Contrasting iPhone vs. Android

Both Linux-based, Apple's iPhone OS and Google's Android OS have a number of similarities -- so what are the differences? Learn more about the differences as well as the advantages and disadvantages of each smartphone operating system.

Both Linux-based, Apple's iPhone OS and Google's Android OS have a number of similarities -- so what are the differences? Learn more about the differences as well as the advantages and disadvantages of each smartphone operating system.

Apple's iPhone OS and Google's Android OS have a great deal in common; both are Linux-based operating systems for smartphones that have been put together by companies best known for their accomplishments in the PC space. But there are some dramatic differences that make these mobile platforms almost as different as they can be.

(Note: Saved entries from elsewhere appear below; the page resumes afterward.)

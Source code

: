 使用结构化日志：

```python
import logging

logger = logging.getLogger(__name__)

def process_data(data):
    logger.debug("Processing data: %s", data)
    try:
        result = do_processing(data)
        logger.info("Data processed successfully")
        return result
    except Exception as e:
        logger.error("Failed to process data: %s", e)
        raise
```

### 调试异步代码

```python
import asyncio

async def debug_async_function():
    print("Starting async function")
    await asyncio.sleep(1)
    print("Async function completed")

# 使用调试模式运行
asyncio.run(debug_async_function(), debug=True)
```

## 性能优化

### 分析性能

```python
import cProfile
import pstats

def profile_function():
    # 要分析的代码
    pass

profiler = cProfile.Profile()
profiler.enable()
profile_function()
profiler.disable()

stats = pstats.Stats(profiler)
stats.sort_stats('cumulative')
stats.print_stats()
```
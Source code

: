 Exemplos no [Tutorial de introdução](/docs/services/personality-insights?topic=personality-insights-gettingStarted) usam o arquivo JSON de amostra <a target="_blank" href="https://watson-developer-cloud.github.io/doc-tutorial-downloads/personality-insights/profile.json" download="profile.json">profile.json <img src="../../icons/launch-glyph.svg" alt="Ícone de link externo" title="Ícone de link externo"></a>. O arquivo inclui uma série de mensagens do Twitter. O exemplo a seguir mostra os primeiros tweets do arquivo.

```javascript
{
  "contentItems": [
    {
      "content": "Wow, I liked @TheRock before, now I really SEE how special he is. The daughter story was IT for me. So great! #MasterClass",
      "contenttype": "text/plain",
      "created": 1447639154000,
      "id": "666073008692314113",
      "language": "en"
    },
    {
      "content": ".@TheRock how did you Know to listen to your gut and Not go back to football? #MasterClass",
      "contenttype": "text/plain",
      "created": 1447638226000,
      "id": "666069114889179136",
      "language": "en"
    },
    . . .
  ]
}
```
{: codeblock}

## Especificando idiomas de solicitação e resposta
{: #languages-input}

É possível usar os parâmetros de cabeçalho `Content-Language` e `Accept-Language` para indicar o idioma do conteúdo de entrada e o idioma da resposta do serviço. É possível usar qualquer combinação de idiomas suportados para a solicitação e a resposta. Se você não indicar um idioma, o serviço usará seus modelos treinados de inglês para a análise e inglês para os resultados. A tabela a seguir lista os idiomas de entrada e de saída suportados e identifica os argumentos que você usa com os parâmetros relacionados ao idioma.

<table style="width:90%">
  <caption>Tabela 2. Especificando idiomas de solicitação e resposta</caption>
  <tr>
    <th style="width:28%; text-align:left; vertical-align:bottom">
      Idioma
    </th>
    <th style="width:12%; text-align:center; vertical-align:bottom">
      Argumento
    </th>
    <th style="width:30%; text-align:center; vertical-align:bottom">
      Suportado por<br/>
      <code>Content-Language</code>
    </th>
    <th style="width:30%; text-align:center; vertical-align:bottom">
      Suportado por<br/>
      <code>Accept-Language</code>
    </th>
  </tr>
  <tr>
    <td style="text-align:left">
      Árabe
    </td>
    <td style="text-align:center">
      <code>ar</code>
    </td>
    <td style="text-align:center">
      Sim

The iPhone's operating system is completely closed. It is being developed by Apple and for Apple. The only smartphones that will ever run it are made by this one company.

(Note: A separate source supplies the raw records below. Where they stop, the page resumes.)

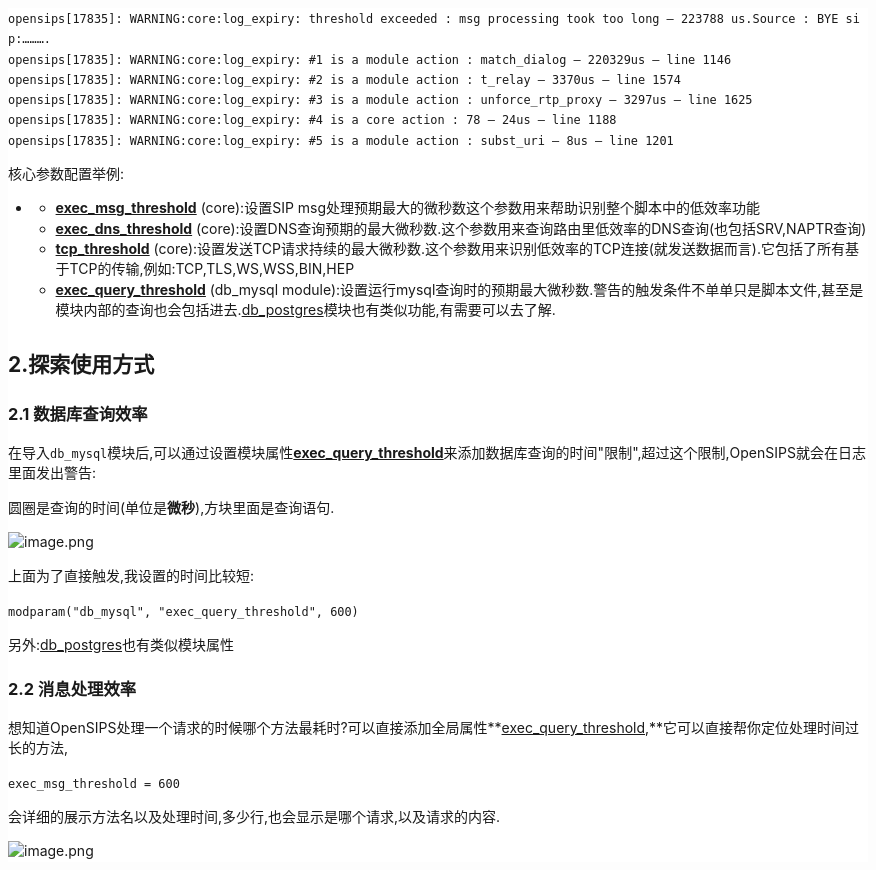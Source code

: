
 ```
opensips[17835]: WARNING:core:log_expiry: threshold exceeded : msg processing took too long – 223788 us.Source : BYE sip:……….
opensips[17835]: WARNING:core:log_expiry: #1 is a module action : match_dialog – 220329us – line 1146
opensips[17835]: WARNING:core:log_expiry: #2 is a module action : t_relay – 3370us – line 1574
opensips[17835]: WARNING:core:log_expiry: #3 is a module action : unforce_rtp_proxy – 3297us – line 1625
opensips[17835]: WARNING:core:log_expiry: #4 is a core action : 78 – 24us – line 1188
opensips[17835]: WARNING:core:log_expiry: #5 is a module action : subst_uri – 8us – line 1201
```

核心参数配置举例:

- - [**exec_msg_threshold**](http://www.opensips.org/Documentation/Script-CoreParameters-2-3#toc60) (core):设置SIP msg处理预期最大的微秒数这个参数用来帮助识别整个脚本中的低效率功能
  - **[exec_dns_threshold](http://www.opensips.org/Documentation/Script-CoreParameters-2-3#toc59)** (core):设置DNS查询预期的最大微秒数.这个参数用来查询路由里低效率的DNS查询(也包括SRV,NAPTR查询)
  - [**tcp_threshold**](http://www.opensips.org/Documentation/Script-CoreParameters-2-3#toc102) (core):设置发送TCP请求持续的最大微秒数.这个参数用来识别低效率的TCP连接(就发送数据而言).它包括了所有基于TCP的传输,例如:TCP,TLS,WS,WSS,BIN,HEP
  - [**exec_query_threshold**](http://www.opensips.org/html/docs/modules/2.3.x/db_mysql.html#idp5412736) (db_mysql module):设置运行mysql查询时的预期最大微秒数.警告的触发条件不单单只是脚本文件,甚至是模块内部的查询也会包括进去.[db_postgres](http://www.opensips.org/html/docs/modules/2.3.x/db_postgres.html#idp78720)模块也有类似功能,有需要可以去了解.

## 2.探索使用方式

### 2.1 数据库查询效率

在导入`db_mysql`模块后,可以通过设置模块属性[**exec_query_threshold**](http://www.opensips.org/html/docs/modules/2.3.x/db_mysql.html#idp5412736)来添加数据库查询的时间"限制",超过这个限制,OpenSIPS就会在日志里面发出警告:

圆圈是查询的时间(单位是**微秒**),方块里面是查询语句.

![image.png](https://cdn.nlark.com/yuque/0/2020/png/416060/1599275888725-917a65b1-b4fe-4444-ac90-f604207d6c47.png)

上面为了直接触发,我设置的时间比较短:

```
modparam("db_mysql", "exec_query_threshold", 600)
```

另外:[db_postgres](http://www.opensips.org/html/docs/modules/2.3.x/db_postgres.html#idp78720)也有类似模块属性

### 2.2 消息处理效率

想知道OpenSIPS处理一个请求的时候哪个方法最耗时?可以直接添加全局属性**[exec_query_threshold](http://www.opensips.org/html/docs/modules/2.3.x/db_mysql.html#idp5412736),**它可以直接帮你定位处理时间过长的方法,

```
exec_msg_threshold = 600
```

会详细的展示方法名以及处理时间,多少行,也会显示是哪个请求,以及请求的内容.

![image.png](https://cdn.nlark.com/yuque/0/2020/png/416060/1599276783588-fd6f4775-c9bc-48d2-83b5-bf190c01d990.png)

Android, on the other hand, is open. It is being developed primarily by Google, but with the help of a collection of companies. Many of the members of this group, the Open Handset Alliance, will release smartphones based on Android, including HTC, Samsung, and Motorola.

There are advantages and disadvantages to both systems, and the competition between the two is going to shape the smartphone market for years to come.

iPhone: Closed system

Before Apple came along, the poster child for closed operating systems was BlackBerry. RIM has built a very, very successful company by developing a proprietary operating system to run only on its smartphones, and Apple is following in its footsteps.

The biggest advantage of this is it lets the developers target the OS for a specific group of devices. Apple's engineers know exactly what the hardware running their OS is going to be, and can tweak the OS to make it run as efficiently on that hardware as possible.

In addition, because there's just one company making BlackBerries, iPhones, etc. these operating systems and associated software are targeted to fulfill that company's goals for their products. The developers don't have to try to meet the disparate needs of a variety of companies.

The disadvantage of a completely closed platform is that limited input can lead to limited devices. For example, Apple prefers built-in memory to memory card slots. If you want a smartphone with a memory card slot, an iPhone isn't an option for you. Period.

Android: Open system

Google and its partners are creating a completely open operating system. It will even be open source, so anyone who would like to can take a look at the source code.

The real strength of this system is it allows a huge amount of people and companies to collaborate on this OS. Any company who wants to make a smartphone based on Android can do so without paying a licensing fee, and can modify the software in any way to make it suit its specific needs.

The drawback of this arrangement is it can waste huge amounts of time. The OHA members are either going to have to spend a great deal of time hammering out their differences to make an OS that meets all their needs, or each one is going to have to spend time and resources modifying the generic version to suit themselves.

Even in the best circumstances, the default version of this operating system is going to have to be fairly generic, as it will have been developed by companies who plan to use it on a wide range of smartphones, with different screen sizes, input methods, processors, RAM, etc. There's the danger that by trying to be everything to everyone, Android won't be very good at anything.

Of course, companies will be able to modify the generic version to suit their specific needs, but if they have to spend months tinkering with Android, there's not much time savings over starting from scratch. And if all the versions of Android are very different from each other, the OHA loses much of the advantages of it being a cohesive platform.

Between the two extremes
I'm using the iPhone and Android to discuss two extremes. Most smartphone companies fall somewhere in between.

That's where I put all the mobile operating systems that are open to licensing. These aren't open-source operating systems, but they are developed in collaboration between the licensor (Microsoft, Symbian Limited, Access) and the the licensees (Nokia, Samsung, HTC, Motorola, etc.) The licensor is responsible for the development of the OS, but the licensees have a great deal of influence on what's in it.

This is a compromise which, like all such, has every disadvantage of both options. That's why many companies are moving to one extreme or the other.

Palm, Inc. is following Apple's lead and is in the process of creating a proprietary Linux-based operating system for its consumer-oriented smartphones. Generally called either Palm OS II or Nova , this will debut next year. Palm is still going to be a Windows Mobile licensee at the same time, though.

Nokia and the whole group of companies that use the Symbian OS are going the opposite direction by taking Google and the OHA's path. Their operating system -- and the S60 and UIQ user interfaces for it -- are going completely open. The Symbian OS will be open to development by anyone, and every company who wants to make a smartphone running it can do so without charge.

There you have it, two polar opposites each trying to accomplish the same thing: make a successful smartphone operating system. It's going to be interesting to see how these very different strategies play out in the coming years.